* [Work request] How many lines in the entries below include the word "advisor"? Respond with the number only.

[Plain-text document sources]
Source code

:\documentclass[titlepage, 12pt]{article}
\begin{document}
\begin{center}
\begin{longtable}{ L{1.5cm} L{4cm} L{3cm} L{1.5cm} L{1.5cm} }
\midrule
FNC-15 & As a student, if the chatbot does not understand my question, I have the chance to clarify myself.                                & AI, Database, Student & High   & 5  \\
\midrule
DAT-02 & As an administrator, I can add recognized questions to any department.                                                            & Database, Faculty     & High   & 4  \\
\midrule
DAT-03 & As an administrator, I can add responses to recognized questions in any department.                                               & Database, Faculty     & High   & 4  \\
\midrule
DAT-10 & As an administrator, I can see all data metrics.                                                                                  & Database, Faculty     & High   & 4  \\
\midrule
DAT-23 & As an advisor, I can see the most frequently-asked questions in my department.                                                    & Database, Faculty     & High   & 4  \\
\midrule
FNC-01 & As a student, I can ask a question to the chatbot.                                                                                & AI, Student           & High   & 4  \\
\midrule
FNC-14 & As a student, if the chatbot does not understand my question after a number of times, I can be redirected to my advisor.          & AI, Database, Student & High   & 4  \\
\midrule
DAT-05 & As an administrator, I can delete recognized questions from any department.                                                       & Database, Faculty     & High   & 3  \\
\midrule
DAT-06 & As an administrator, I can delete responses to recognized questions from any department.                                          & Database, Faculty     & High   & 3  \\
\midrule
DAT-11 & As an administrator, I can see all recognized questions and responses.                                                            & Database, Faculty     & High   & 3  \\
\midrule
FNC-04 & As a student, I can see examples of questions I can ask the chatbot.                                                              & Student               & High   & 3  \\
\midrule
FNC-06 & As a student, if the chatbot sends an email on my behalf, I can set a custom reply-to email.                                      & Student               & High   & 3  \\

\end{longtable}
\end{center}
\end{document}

* [Output for this task] 2